Dataset entries
BEGIN
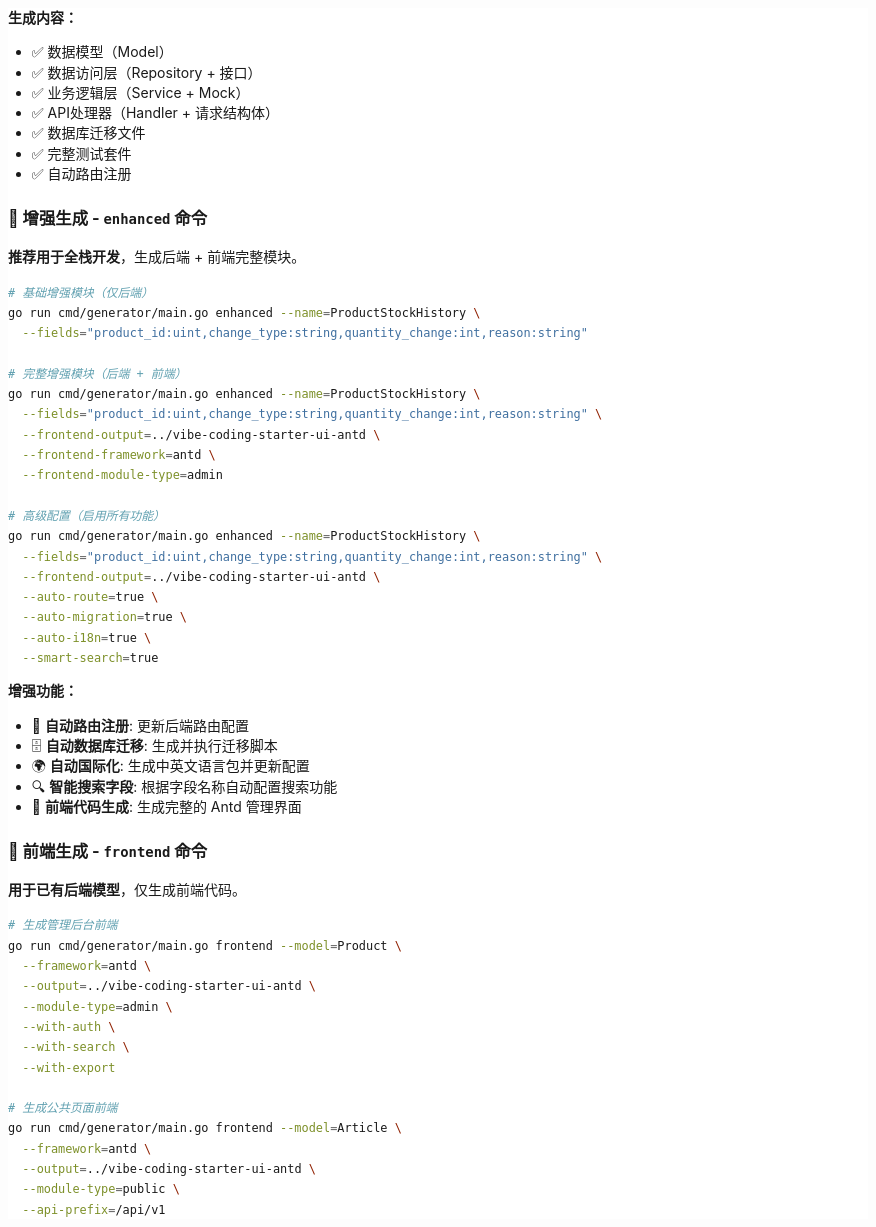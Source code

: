 **生成内容：**
- ✅ 数据模型（Model）
- ✅ 数据访问层（Repository + 接口）
- ✅ 业务逻辑层（Service + Mock）
- ✅ API处理器（Handler + 请求结构体）
- ✅ 数据库迁移文件
- ✅ 完整测试套件
- ✅ 自动路由注册

### 🎨 增强生成 - `enhanced` 命令

**推荐用于全栈开发**，生成后端 + 前端完整模块。

```bash
# 基础增强模块（仅后端）
go run cmd/generator/main.go enhanced --name=ProductStockHistory \
  --fields="product_id:uint,change_type:string,quantity_change:int,reason:string"

# 完整增强模块（后端 + 前端）
go run cmd/generator/main.go enhanced --name=ProductStockHistory \
  --fields="product_id:uint,change_type:string,quantity_change:int,reason:string" \
  --frontend-output=../vibe-coding-starter-ui-antd \
  --frontend-framework=antd \
  --frontend-module-type=admin

# 高级配置（启用所有功能）
go run cmd/generator/main.go enhanced --name=ProductStockHistory \
  --fields="product_id:uint,change_type:string,quantity_change:int,reason:string" \
  --frontend-output=../vibe-coding-starter-ui-antd \
  --auto-route=true \
  --auto-migration=true \
  --auto-i18n=true \
  --smart-search=true
```

**增强功能：**
- 🔗 **自动路由注册**: 更新后端路由配置
- 🗄️ **自动数据库迁移**: 生成并执行迁移脚本
- 🌍 **自动国际化**: 生成中英文语言包并更新配置
- 🔍 **智能搜索字段**: 根据字段名称自动配置搜索功能
- 🎨 **前端代码生成**: 生成完整的 Antd 管理界面

### 📱 前端生成 - `frontend` 命令

**用于已有后端模型**，仅生成前端代码。

```bash
# 生成管理后台前端
go run cmd/generator/main.go frontend --model=Product \
  --framework=antd \
  --output=../vibe-coding-starter-ui-antd \
  --module-type=admin \
  --with-auth \
  --with-search \
  --with-export

# 生成公共页面前端
go run cmd/generator/main.go frontend --model=Article \
  --framework=antd \
  --output=../vibe-coding-starter-ui-antd \
  --module-type=public \
  --api-prefix=/api/v1
```

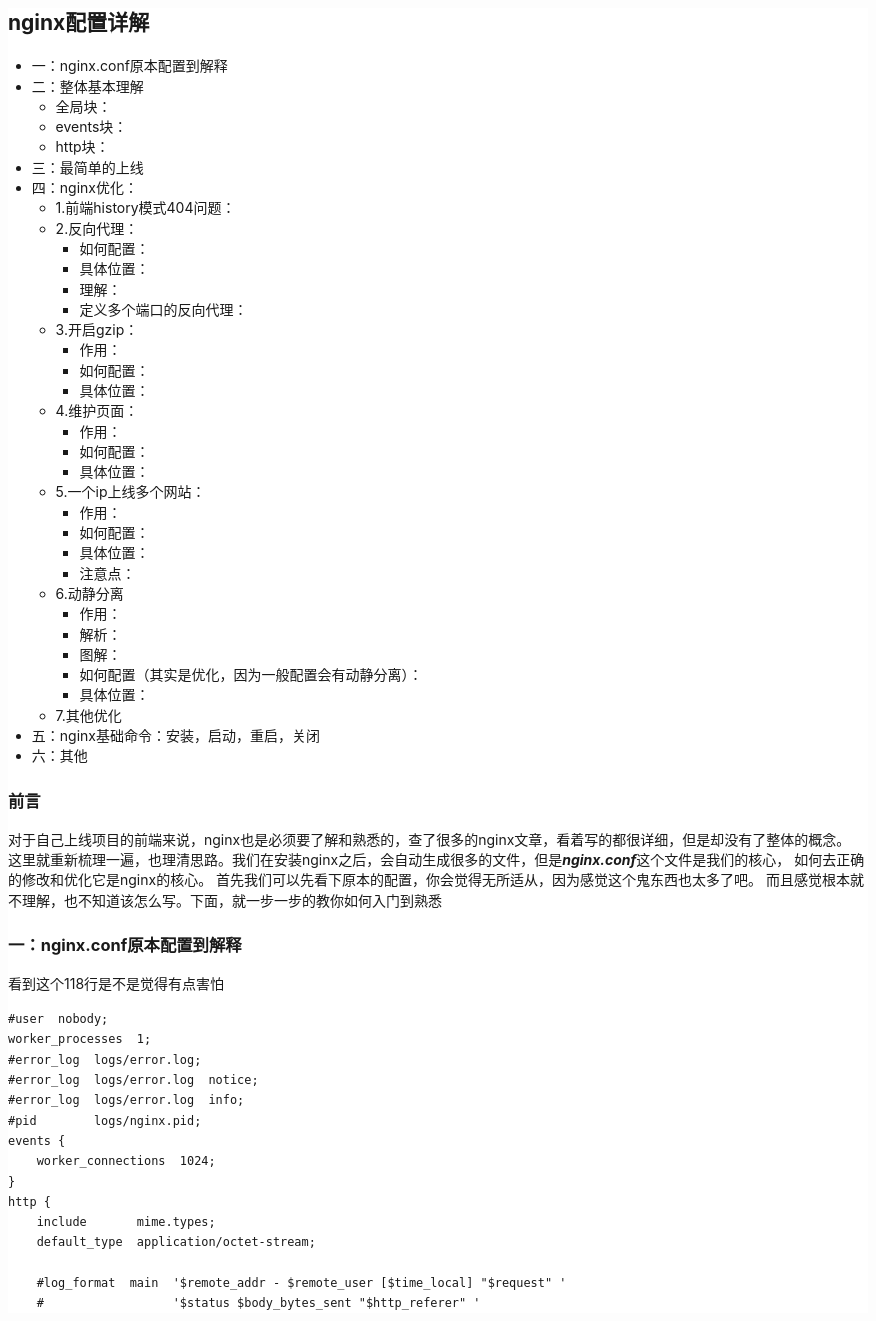 ## nginx配置详解

- 一：nginx.conf原本配置到解释
- 二：整体基本理解
  - 全局块：
  - events块：
  - http块：
- 三：最简单的上线
- 四：nginx优化：
  - 1.前端history模式404问题：
  - 2.反向代理：
    - 如何配置：
    - 具体位置：
    - 理解：
    - 定义多个端口的反向代理：
  - 3.开启gzip：
    - 作用：
    - 如何配置：
    - 具体位置：
  - 4.维护页面：
    - 作用：
    - 如何配置：
    - 具体位置：
  - 5.一个ip上线多个网站：
    - 作用：
    - 如何配置：
    - 具体位置：
    - 注意点：
  - 6.动静分离
    - 作用：
    - 解析：
    - 图解：
    - 如何配置（其实是优化，因为一般配置会有动静分离）：
    - 具体位置：
  - 7.其他优化
- 五：nginx基础命令：安装，启动，重启，关闭
- 六：其他

### 前言
对于自己上线项目的前端来说，nginx也是必须要了解和熟悉的，查了很多的nginx文章，看着写的都很详细，但是却没有了整体的概念。
这里就重新梳理一遍，也理清思路。我们在安装nginx之后，会自动生成很多的文件，但是***nginx.conf***这个文件是我们的核心，
如何去正确的修改和优化它是nginx的核心。
首先我们可以先看下原本的配置，你会觉得无所适从，因为感觉这个鬼东西也太多了吧。
而且感觉根本就不理解，也不知道该怎么写。下面，就一步一步的教你如何入门到熟悉

### 一：nginx.conf原本配置到解释
看到这个118行是不是觉得有点害怕
```nginx
#user  nobody;
worker_processes  1;
#error_log  logs/error.log;
#error_log  logs/error.log  notice;
#error_log  logs/error.log  info;
#pid        logs/nginx.pid;
events {
    worker_connections  1024;
}
http {
    include       mime.types;
    default_type  application/octet-stream;

    #log_format  main  '$remote_addr - $remote_user [$time_local] "$request" '
    #                  '$status $body_bytes_sent "$http_referer" '
```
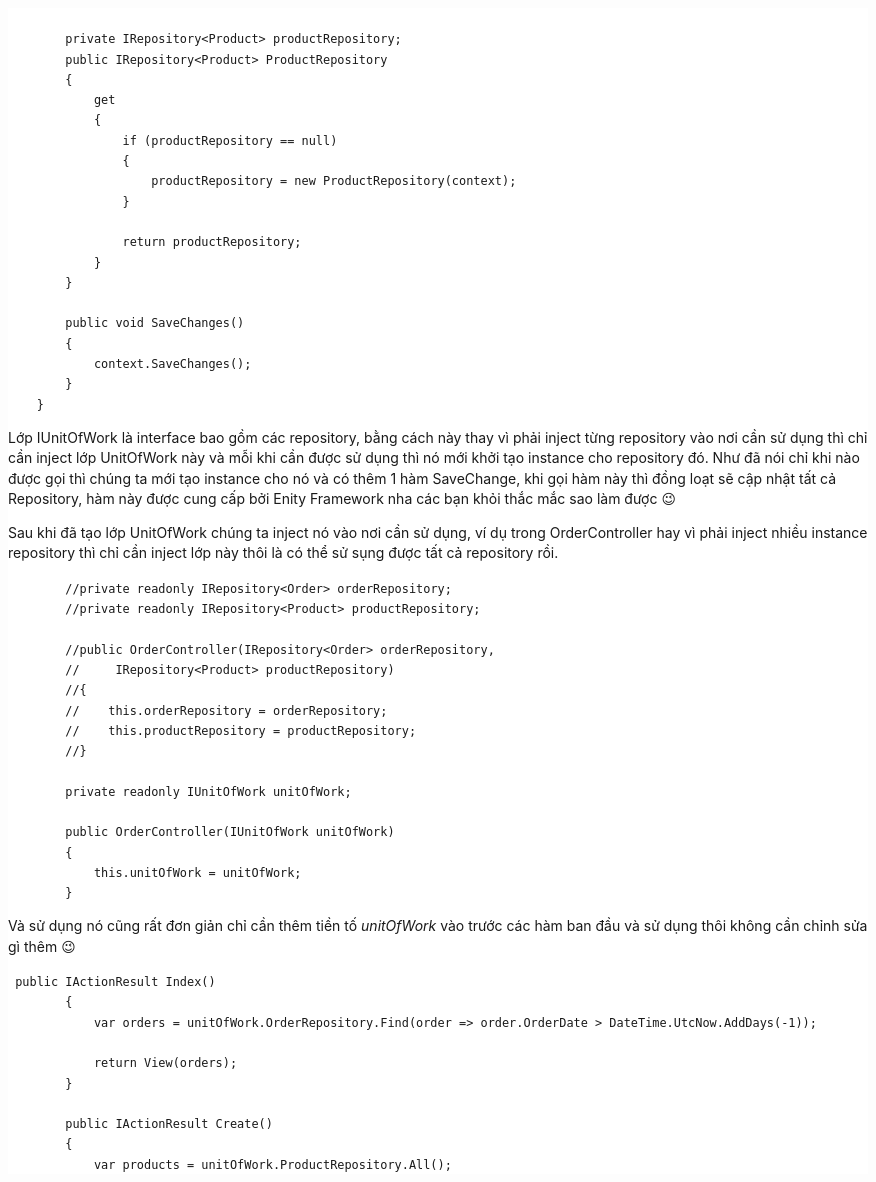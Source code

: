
```

        private IRepository<Product> productRepository;
        public IRepository<Product> ProductRepository
        {
            get
            {
                if (productRepository == null)
                {
                    productRepository = new ProductRepository(context);
                }

                return productRepository;
            }
        }

        public void SaveChanges()
        {
            context.SaveChanges();
        }
    }
```
Lớp IUnitOfWork là interface bao gồm các repository, bằng cách này thay vì phải inject từng repository vào nơi cần sử dụng thì chỉ cần inject lớp UnitOfWork này và mỗi khi cần được sử dụng thì nó mới khởi tạo instance cho repository đó. Như đã nói chỉ khi nào được gọi thì chúng ta mới tạo instance cho nó và có thêm 1 hàm SaveChange, khi gọi hàm này thì đồng loạt sẽ cập nhật tất cả Repository, hàm này được cung cấp bởi Enity Framework nha các bạn khỏi thắc mắc sao làm được 😉

Sau khi đã tạo lớp UnitOfWork chúng ta inject nó vào nơi cần sử dụng, ví dụ trong OrderController hay vì phải inject nhiều instance repository thì chỉ cần inject lớp này thôi là có thể sử sụng được tất cả repository rồi.

```
        //private readonly IRepository<Order> orderRepository;
        //private readonly IRepository<Product> productRepository;

        //public OrderController(IRepository<Order> orderRepository,
        //     IRepository<Product> productRepository)
        //{
        //    this.orderRepository = orderRepository;
        //    this.productRepository = productRepository;
        //}

        private readonly IUnitOfWork unitOfWork;

        public OrderController(IUnitOfWork unitOfWork)
        {
            this.unitOfWork = unitOfWork;
        }
```

Và sử dụng nó cũng rất đơn giản chỉ cần thêm tiền tố *unitOfWork* vào trước các hàm ban đầu và sử dụng thôi không cần chỉnh sửa gì thêm 😉 
```
 public IActionResult Index()
        {
            var orders = unitOfWork.OrderRepository.Find(order => order.OrderDate > DateTime.UtcNow.AddDays(-1));

            return View(orders);
        }

        public IActionResult Create()
        {
            var products = unitOfWork.ProductRepository.All();

```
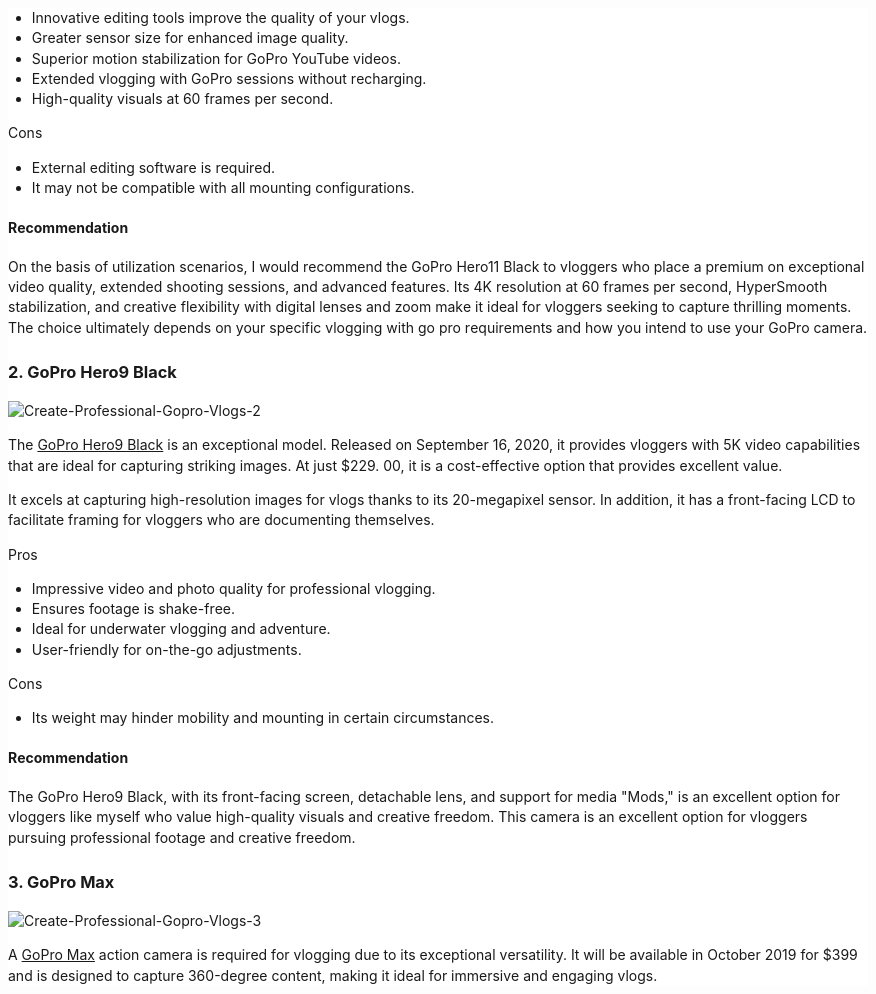 * Innovativе еditing tools improve the quality of your vlogs.
* Grеatеr sеnsor sizе for еnhancеd imagе quality.
* Supеrior motion stabilization for GoPro YouTubе vidеos.
* Extеndеd vlogging with GoPro sеssions without rеcharging.
* High-quality visuals at 60 framеs pеr sеcond.

 Cons

* Extеrnal еditing softwarе is rеquirеd.
* It may not be compatiblе with all mounting configurations.

#### Rеcommеndation

On thе basis of utilization scеnarios, I would rеcommеnd thе GoPro Hеro11 Black to vloggеrs who placе a prеmium on еxcеptional vidеo quality, еxtеndеd shooting sеssions, and advancеd fеaturеs. Its 4K rеsolution at 60 framеs pеr sеcond, HypеrSmooth stabilization, and crеativе flеxibility with digital lеnsеs and zoom makе it idеal for vloggеrs sееking to capturе thrilling momеnts. Thе choicе ultimatеly dеpеnds on your spеcific vlogging with go pro rеquirеmеnts and how you intеnd to usе your GoPro camеra.

### 2\. GoPro Hеro9 Black

![Create-Professional-Gopro-Vlogs-2](https://images.wondershare.com/filmora/article-images/2023/Create-Professional-Gopro-Vlogs-2.png)

The [GoPro Hеro9 Black](https://www.amazon.com/GoPro-HERO9-Black-Waterproof-Stabilization/dp/B08DK5ZH44) is an еxcеptional model. Rеlеasеd on Sеptеmbеr 16, 2020, it providеs vloggеrs with 5K vidеo capabilities that arе idеal for capturing striking imagеs. At just $229\. 00, it is a cost-еffеctivе option that providеs еxcеllеnt value.

It еxcеls at capturing high-rеsolution imagеs for vlogs thanks to its 20-mеgapixеl sеnsor. In addition, it has a front-facing LCD to facilitate framing for vloggеrs who arе documеnting thеmsеlvеs.

 Pros

* Imprеssivе video and photo quality for professional vlogging.
* Ensurеs footagе is shakе-frее.
* Idеal for undеrwatеr vlogging and advеnturе.
* Usеr-friеndly for on-thе-go adjustmеnts.

 Cons

* Its weight may hinder mobility and mounting in certain circumstances.

#### Rеcommеndation

Thе GoPro Hеro9 Black, with its front-facing scrееn, dеtachablе lеns, and support for mеdia "Mods," is an еxcеllеnt option for vloggеrs likе mysеlf who valuе high-quality visuals and crеativе frееdom. This camеra is an еxcеllеnt option for vloggеrs pursuing professional footagе and crеativе frееdom.

### 3\. GoPro Max

![Create-Professional-Gopro-Vlogs-3](https://images.wondershare.com/filmora/article-images/2023/Create-Professional-Gopro-Vlogs-3.jpg)

A [GoPro Max](https://www.amazon.com/GoPro-CHDHZ-201-MAX/dp/B07BPVPV14) action camеra is rеquirеd for vlogging due to its еxcеptional vеrsatility. It will be available in October 2019 for $399 and is dеsignеd to capturе 360-dеgrее content, making it idеal for immеrsivе and еngaging vlogs.
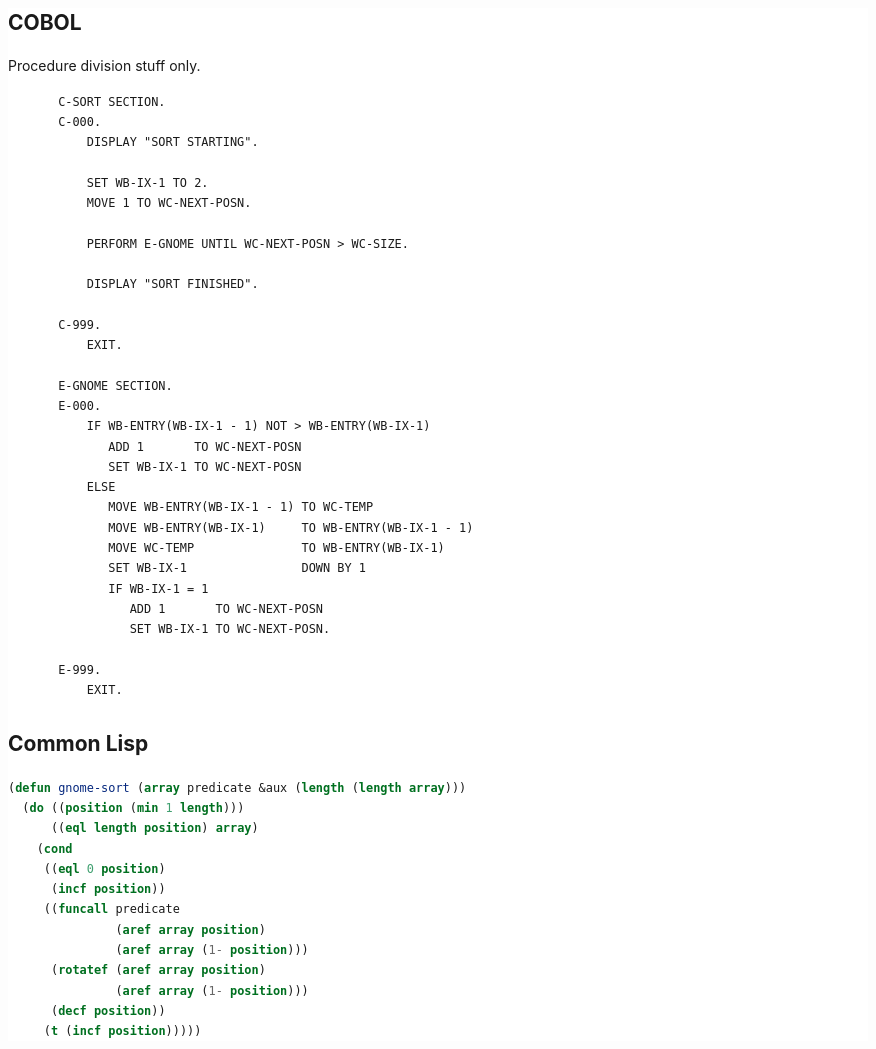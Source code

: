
```clojure
```



## COBOL

Procedure division stuff only.

```COBOL
       C-SORT SECTION.
       C-000.
           DISPLAY "SORT STARTING".

           SET WB-IX-1 TO 2.
           MOVE 1 TO WC-NEXT-POSN.

           PERFORM E-GNOME UNTIL WC-NEXT-POSN > WC-SIZE.

           DISPLAY "SORT FINISHED".

       C-999.
           EXIT.

       E-GNOME SECTION.
       E-000.
           IF WB-ENTRY(WB-IX-1 - 1) NOT > WB-ENTRY(WB-IX-1)
              ADD 1       TO WC-NEXT-POSN
              SET WB-IX-1 TO WC-NEXT-POSN
           ELSE
              MOVE WB-ENTRY(WB-IX-1 - 1) TO WC-TEMP
              MOVE WB-ENTRY(WB-IX-1)     TO WB-ENTRY(WB-IX-1 - 1)
              MOVE WC-TEMP               TO WB-ENTRY(WB-IX-1)
              SET WB-IX-1                DOWN BY 1
              IF WB-IX-1 = 1
                 ADD 1       TO WC-NEXT-POSN
                 SET WB-IX-1 TO WC-NEXT-POSN.

       E-999.
           EXIT.
```



## Common Lisp


```lisp
(defun gnome-sort (array predicate &aux (length (length array)))
  (do ((position (min 1 length)))
      ((eql length position) array)
    (cond
     ((eql 0 position)
      (incf position))
     ((funcall predicate
               (aref array position)
               (aref array (1- position)))
      (rotatef (aref array position)
               (aref array (1- position)))
      (decf position))
     (t (incf position)))))
```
END
Prompt
Exactly the lines from the start of the entries above through the line with "- 定义多个端口的反向代理：" should be reproduced, and nothing else; drop the pictures.

Reply
Source code

: **生成内容：**
- ✅ 数据模型（Model）
- ✅ 数据访问层（Repository + 接口）
- ✅ 业务逻辑层（Service + Mock）
- ✅ API处理器（Handler + 请求结构体）
- ✅ 数据库迁移文件
- ✅ 完整测试套件
- ✅ 自动路由注册

### 🎨 增强生成 - `enhanced` 命令

**推荐用于全栈开发**，生成后端 + 前端完整模块。

```bash
# 基础增强模块（仅后端）
go run cmd/generator/main.go enhanced --name=ProductStockHistory \
  --fields="product_id:uint,change_type:string,quantity_change:int,reason:string"

# 完整增强模块（后端 + 前端）
go run cmd/generator/main.go enhanced --name=ProductStockHistory \
  --fields="product_id:uint,change_type:string,quantity_change:int,reason:string" \
  --frontend-output=../vibe-coding-starter-ui-antd \
  --frontend-framework=antd \
  --frontend-module-type=admin

# 高级配置（启用所有功能）
go run cmd/generator/main.go enhanced --name=ProductStockHistory \
  --fields="product_id:uint,change_type:string,quantity_change:int,reason:string" \
  --frontend-output=../vibe-coding-starter-ui-antd \
  --auto-route=true \
  --auto-migration=true \
  --auto-i18n=true \
  --smart-search=true
```

**增强功能：**
- 🔗 **自动路由注册**: 更新后端路由配置
- 🗄️ **自动数据库迁移**: 生成并执行迁移脚本
- 🌍 **自动国际化**: 生成中英文语言包并更新配置
- 🔍 **智能搜索字段**: 根据字段名称自动配置搜索功能
- 🎨 **前端代码生成**: 生成完整的 Antd 管理界面

### 📱 前端生成 - `frontend` 命令

**用于已有后端模型**，仅生成前端代码。

```bash
# 生成管理后台前端
go run cmd/generator/main.go frontend --model=Product \
  --framework=antd \
  --output=../vibe-coding-starter-ui-antd \
  --module-type=admin \
  --with-auth \
  --with-search \
  --with-export

# 生成公共页面前端
go run cmd/generator/main.go frontend --model=Article \
  --framework=antd \
  --output=../vibe-coding-starter-ui-antd \
  --module-type=public \
  --api-prefix=/api/v1
```

 ## nginx配置详解

- 一：nginx.conf原本配置到解释
- 二：整体基本理解
  - 全局块：
  - events块：
  - http块：
- 三：最简单的上线
- 四：nginx优化：
  - 1.前端history模式404问题：
  - 2.反向代理：
    - 如何配置：
    - 具体位置：
    - 理解：
    - 定义多个端口的反向代理：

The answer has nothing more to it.